### Exercise directions
Could you copy out all of the records below exactly, leaving out every picture?

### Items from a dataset
..............................

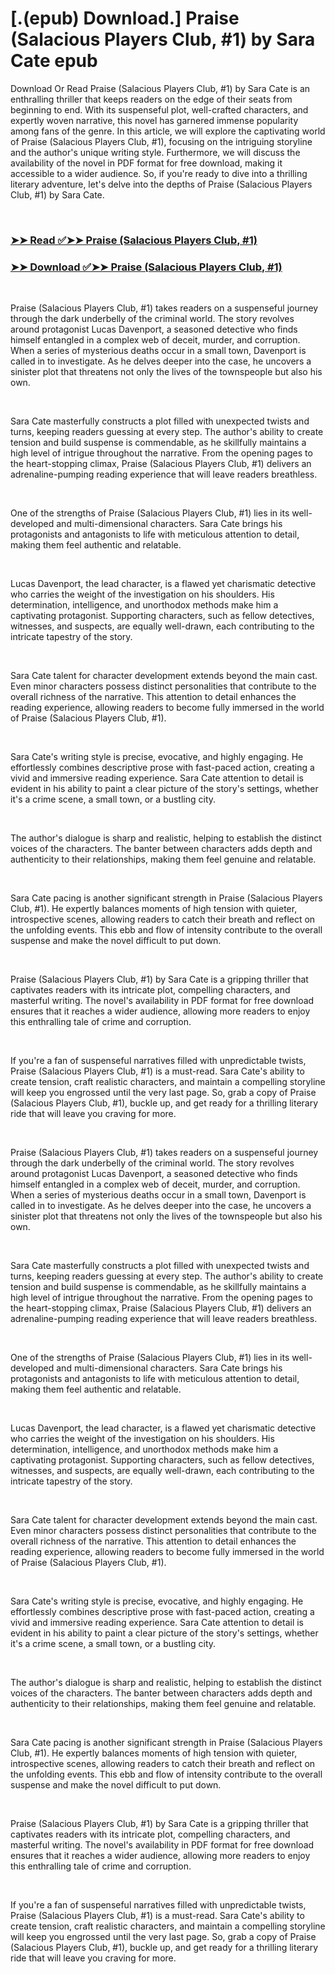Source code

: # [.(epub) Download.] Praise (Salacious Players Club, #1) by Sara Cate epub

<p>Download Or Read Praise (Salacious Players Club, #1) by Sara Cate is an enthralling thriller that keeps readers on the edge of their seats from beginning to end. With its suspenseful plot, well-crafted characters, and expertly woven narrative, this novel has garnered immense popularity among fans of the genre. In this article, we will explore the captivating world of Praise (Salacious Players Club, #1), focusing on the intriguing storyline and the author's unique writing style. Furthermore, we will discuss the availability of the novel in PDF format for free download, making it accessible to a wider audience. So, if you're ready to dive into a thrilling literary adventure, let's delve into the depths of Praise (Salacious Players Club, #1) by Sara Cate.</p>
<p>&nbsp;</p>

### [➤➤ Read ✅➤➤ Praise (Salacious Players Club, #1)](https://pdf2worldwide.blogspot.com/id/60416566)

### [➤➤ Download ✅➤➤ Praise (Salacious Players Club, #1)](https://pdf2worldwide.blogspot.com/id/60416566)

<p>&nbsp;</p>
<p>Praise (Salacious Players Club, #1) takes readers on a suspenseful journey through the dark underbelly of the criminal world. The story revolves around protagonist Lucas Davenport, a seasoned detective who finds himself entangled in a complex web of deceit, murder, and corruption. When a series of mysterious deaths occur in a small town, Davenport is called in to investigate. As he delves deeper into the case, he uncovers a sinister plot that threatens not only the lives of the townspeople but also his own.</p>
<p>&nbsp;</p>
<p>Sara Cate masterfully constructs a plot filled with unexpected twists and turns, keeping readers guessing at every step. The author's ability to create tension and build suspense is commendable, as he skillfully maintains a high level of intrigue throughout the narrative. From the opening pages to the heart-stopping climax, Praise (Salacious Players Club, #1) delivers an adrenaline-pumping reading experience that will leave readers breathless.</p>
<p>&nbsp;</p>
<p>One of the strengths of Praise (Salacious Players Club, #1) lies in its well-developed and multi-dimensional characters. Sara Cate brings his protagonists and antagonists to life with meticulous attention to detail, making them feel authentic and relatable.</p>
<p>&nbsp;</p>
<p>Lucas Davenport, the lead character, is a flawed yet charismatic detective who carries the weight of the investigation on his shoulders. His determination, intelligence, and unorthodox methods make him a captivating protagonist. Supporting characters, such as fellow detectives, witnesses, and suspects, are equally well-drawn, each contributing to the intricate tapestry of the story.</p>
<p>&nbsp;</p>
<p>Sara Cate talent for character development extends beyond the main cast. Even minor characters possess distinct personalities that contribute to the overall richness of the narrative. This attention to detail enhances the reading experience, allowing readers to become fully immersed in the world of Praise (Salacious Players Club, #1).</p>
<p>&nbsp;</p>
<p>Sara Cate's writing style is precise, evocative, and highly engaging. He effortlessly combines descriptive prose with fast-paced action, creating a vivid and immersive reading experience. Sara Cate attention to detail is evident in his ability to paint a clear picture of the story's settings, whether it's a crime scene, a small town, or a bustling city.</p>
<p>&nbsp;</p>
<p>The author's dialogue is sharp and realistic, helping to establish the distinct voices of the characters. The banter between characters adds depth and authenticity to their relationships, making them feel genuine and relatable.</p>
<p>&nbsp;</p>
<p>Sara Cate pacing is another significant strength in Praise (Salacious Players Club, #1). He expertly balances moments of high tension with quieter, introspective scenes, allowing readers to catch their breath and reflect on the unfolding events. This ebb and flow of intensity contribute to the overall suspense and make the novel difficult to put down.</p>
<p>&nbsp;</p>
<p>Praise (Salacious Players Club, #1) by Sara Cate is a gripping thriller that captivates readers with its intricate plot, compelling characters, and masterful writing. The novel's availability in PDF format for free download ensures that it reaches a wider audience, allowing more readers to enjoy this enthralling tale of crime and corruption.</p>
<p>&nbsp;</p>
<p>If you're a fan of suspenseful narratives filled with unpredictable twists, Praise (Salacious Players Club, #1) is a must-read. Sara Cate's ability to create tension, craft realistic characters, and maintain a compelling storyline will keep you engrossed until the very last page. So, grab a copy of Praise (Salacious Players Club, #1), buckle up, and get ready for a thrilling literary ride that will leave you craving for more.</p>
<p>&nbsp;</p>
<p>Praise (Salacious Players Club, #1) takes readers on a suspenseful journey through the dark underbelly of the criminal world. The story revolves around protagonist Lucas Davenport, a seasoned detective who finds himself entangled in a complex web of deceit, murder, and corruption. When a series of mysterious deaths occur in a small town, Davenport is called in to investigate. As he delves deeper into the case, he uncovers a sinister plot that threatens not only the lives of the townspeople but also his own.</p>
<p>&nbsp;</p>
<p>Sara Cate masterfully constructs a plot filled with unexpected twists and turns, keeping readers guessing at every step. The author's ability to create tension and build suspense is commendable, as he skillfully maintains a high level of intrigue throughout the narrative. From the opening pages to the heart-stopping climax, Praise (Salacious Players Club, #1) delivers an adrenaline-pumping reading experience that will leave readers breathless.</p>
<p>&nbsp;</p>
<p>One of the strengths of Praise (Salacious Players Club, #1) lies in its well-developed and multi-dimensional characters. Sara Cate brings his protagonists and antagonists to life with meticulous attention to detail, making them feel authentic and relatable.</p>
<p>&nbsp;</p>
<p>Lucas Davenport, the lead character, is a flawed yet charismatic detective who carries the weight of the investigation on his shoulders. His determination, intelligence, and unorthodox methods make him a captivating protagonist. Supporting characters, such as fellow detectives, witnesses, and suspects, are equally well-drawn, each contributing to the intricate tapestry of the story.</p>
<p>&nbsp;</p>
<p>Sara Cate talent for character development extends beyond the main cast. Even minor characters possess distinct personalities that contribute to the overall richness of the narrative. This attention to detail enhances the reading experience, allowing readers to become fully immersed in the world of Praise (Salacious Players Club, #1).</p>
<p>&nbsp;</p>
<p>Sara Cate's writing style is precise, evocative, and highly engaging. He effortlessly combines descriptive prose with fast-paced action, creating a vivid and immersive reading experience. Sara Cate attention to detail is evident in his ability to paint a clear picture of the story's settings, whether it's a crime scene, a small town, or a bustling city.</p>
<p>&nbsp;</p>
<p>The author's dialogue is sharp and realistic, helping to establish the distinct voices of the characters. The banter between characters adds depth and authenticity to their relationships, making them feel genuine and relatable.</p>
<p>&nbsp;</p>
<p>Sara Cate pacing is another significant strength in Praise (Salacious Players Club, #1). He expertly balances moments of high tension with quieter, introspective scenes, allowing readers to catch their breath and reflect on the unfolding events. This ebb and flow of intensity contribute to the overall suspense and make the novel difficult to put down.</p>
<p>&nbsp;</p>
<p>Praise (Salacious Players Club, #1) by Sara Cate is a gripping thriller that captivates readers with its intricate plot, compelling characters, and masterful writing. The novel's availability in PDF format for free download ensures that it reaches a wider audience, allowing more readers to enjoy this enthralling tale of crime and corruption.</p>
<p>&nbsp;</p>
<p>If you're a fan of suspenseful narratives filled with unpredictable twists, Praise (Salacious Players Club, #1) is a must-read. Sara Cate's ability to create tension, craft realistic characters, and maintain a compelling storyline will keep you engrossed until the very last page. So, grab a copy of Praise (Salacious Players Club, #1), buckle up, and get ready for a thrilling literary ride that will leave you craving for more.</p>
<p>&nbsp;</p>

..............................

### Response box
Source code

: # [.(epub) Download.] Praise (Salacious Players Club, #1) by Sara Cate epub

<p>Download Or Read Praise (Salacious Players Club, #1) by Sara Cate is an enthralling thriller that keeps readers on the edge of their seats from beginning to end. With its suspenseful plot, well-crafted characters, and expertly woven narrative, this novel has garnered immense popularity among fans of the genre. In this article, we will explore the captivating world of Praise (Salacious Players Club, #1), focusing on the intriguing storyline and the author's unique writing style. Furthermore, we will discuss the availability of the novel in PDF format for free download, making it accessible to a wider audience. So, if you're ready to dive into a thrilling literary adventure, let's delve into the depths of Praise (Salacious Players Club, #1) by Sara Cate.</p>
<p>&nbsp;</p>

### [➤➤ Read ✅➤➤ Praise (Salacious Players Club, #1)](https://pdf2worldwide.blogspot.com/id/60416566)

### [➤➤ Download ✅➤➤ Praise (Salacious Players Club, #1)](https://pdf2worldwide.blogspot.com/id/60416566)

<p>&nbsp;</p>
<p>Praise (Salacious Players Club, #1) takes readers on a suspenseful journey through the dark underbelly of the criminal world. The story revolves around protagonist Lucas Davenport, a seasoned detective who finds himself entangled in a complex web of deceit, murder, and corruption. When a series of mysterious deaths occur in a small town, Davenport is called in to investigate. As he delves deeper into the case, he uncovers a sinister plot that threatens not only the lives of the townspeople but also his own.</p>
<p>&nbsp;</p>
<p>Sara Cate masterfully constructs a plot filled with unexpected twists and turns, keeping readers guessing at every step. The author's ability to create tension and build suspense is commendable, as he skillfully maintains a high level of intrigue throughout the narrative. From the opening pages to the heart-stopping climax, Praise (Salacious Players Club, #1) delivers an adrenaline-pumping reading experience that will leave readers breathless.</p>
<p>&nbsp;</p>
<p>One of the strengths of Praise (Salacious Players Club, #1) lies in its well-developed and multi-dimensional characters. Sara Cate brings his protagonists and antagonists to life with meticulous attention to detail, making them feel authentic and relatable.</p>
<p>&nbsp;</p>
<p>Lucas Davenport, the lead character, is a flawed yet charismatic detective who carries the weight of the investigation on his shoulders. His determination, intelligence, and unorthodox methods make him a captivating protagonist. Supporting characters, such as fellow detectives, witnesses, and suspects, are equally well-drawn, each contributing to the intricate tapestry of the story.</p>
<p>&nbsp;</p>
<p>Sara Cate talent for character development extends beyond the main cast. Even minor characters possess distinct personalities that contribute to the overall richness of the narrative. This attention to detail enhances the reading experience, allowing readers to become fully immersed in the world of Praise (Salacious Players Club, #1).</p>
<p>&nbsp;</p>
<p>Sara Cate's writing style is precise, evocative, and highly engaging. He effortlessly combines descriptive prose with fast-paced action, creating a vivid and immersive reading experience. Sara Cate attention to detail is evident in his ability to paint a clear picture of the story's settings, whether it's a crime scene, a small town, or a bustling city.</p>
<p>&nbsp;</p>
<p>The author's dialogue is sharp and realistic, helping to establish the distinct voices of the characters. The banter between characters adds depth and authenticity to their relationships, making them feel genuine and relatable.</p>
<p>&nbsp;</p>
<p>Sara Cate pacing is another significant strength in Praise (Salacious Players Club, #1). He expertly balances moments of high tension with quieter, introspective scenes, allowing readers to catch their breath and reflect on the unfolding events. This ebb and flow of intensity contribute to the overall suspense and make the novel difficult to put down.</p>
<p>&nbsp;</p>
<p>Praise (Salacious Players Club, #1) by Sara Cate is a gripping thriller that captivates readers with its intricate plot, compelling characters, and masterful writing. The novel's availability in PDF format for free download ensures that it reaches a wider audience, allowing more readers to enjoy this enthralling tale of crime and corruption.</p>
<p>&nbsp;</p>
<p>If you're a fan of suspenseful narratives filled with unpredictable twists, Praise (Salacious Players Club, #1) is a must-read. Sara Cate's ability to create tension, craft realistic characters, and maintain a compelling storyline will keep you engrossed until the very last page. So, grab a copy of Praise (Salacious Players Club, #1), buckle up, and get ready for a thrilling literary ride that will leave you craving for more.</p>
<p>&nbsp;</p>
<p>Praise (Salacious Players Club, #1) takes readers on a suspenseful journey through the dark underbelly of the criminal world. The story revolves around protagonist Lucas Davenport, a seasoned detective who finds himself entangled in a complex web of deceit, murder, and corruption. When a series of mysterious deaths occur in a small town, Davenport is called in to investigate. As he delves deeper into the case, he uncovers a sinister plot that threatens not only the lives of the townspeople but also his own.</p>
<p>&nbsp;</p>
<p>Sara Cate masterfully constructs a plot filled with unexpected twists and turns, keeping readers guessing at every step. The author's ability to create tension and build suspense is commendable, as he skillfully maintains a high level of intrigue throughout the narrative. From the opening pages to the heart-stopping climax, Praise (Salacious Players Club, #1) delivers an adrenaline-pumping reading experience that will leave readers breathless.</p>
<p>&nbsp;</p>
<p>One of the strengths of Praise (Salacious Players Club, #1) lies in its well-developed and multi-dimensional characters. Sara Cate brings his protagonists and antagonists to life with meticulous attention to detail, making them feel authentic and relatable.</p>
<p>&nbsp;</p>
<p>Lucas Davenport, the lead character, is a flawed yet charismatic detective who carries the weight of the investigation on his shoulders. His determination, intelligence, and unorthodox methods make him a captivating protagonist. Supporting characters, such as fellow detectives, witnesses, and suspects, are equally well-drawn, each contributing to the intricate tapestry of the story.</p>
<p>&nbsp;</p>
<p>Sara Cate talent for character development extends beyond the main cast. Even minor characters possess distinct personalities that contribute to the overall richness of the narrative. This attention to detail enhances the reading experience, allowing readers to become fully immersed in the world of Praise (Salacious Players Club, #1).</p>
<p>&nbsp;</p>
<p>Sara Cate's writing style is precise, evocative, and highly engaging. He effortlessly combines descriptive prose with fast-paced action, creating a vivid and immersive reading experience. Sara Cate attention to detail is evident in his ability to paint a clear picture of the story's settings, whether it's a crime scene, a small town, or a bustling city.</p>
<p>&nbsp;</p>
<p>The author's dialogue is sharp and realistic, helping to establish the distinct voices of the characters. The banter between characters adds depth and authenticity to their relationships, making them feel genuine and relatable.</p>
<p>&nbsp;</p>
<p>Sara Cate pacing is another significant strength in Praise (Salacious Players Club, #1). He expertly balances moments of high tension with quieter, introspective scenes, allowing readers to catch their breath and reflect on the unfolding events. This ebb and flow of intensity contribute to the overall suspense and make the novel difficult to put down.</p>
<p>&nbsp;</p>
<p>Praise (Salacious Players Club, #1) by Sara Cate is a gripping thriller that captivates readers with its intricate plot, compelling characters, and masterful writing. The novel's availability in PDF format for free download ensures that it reaches a wider audience, allowing more readers to enjoy this enthralling tale of crime and corruption.</p>
<p>&nbsp;</p>
<p>If you're a fan of suspenseful narratives filled with unpredictable twists, Praise (Salacious Players Club, #1) is a must-read. Sara Cate's ability to create tension, craft realistic characters, and maintain a compelling storyline will keep you engrossed until the very last page. So, grab a copy of Praise (Salacious Players Club, #1), buckle up, and get ready for a thrilling literary ride that will leave you craving for more.</p>
<p>&nbsp;</p>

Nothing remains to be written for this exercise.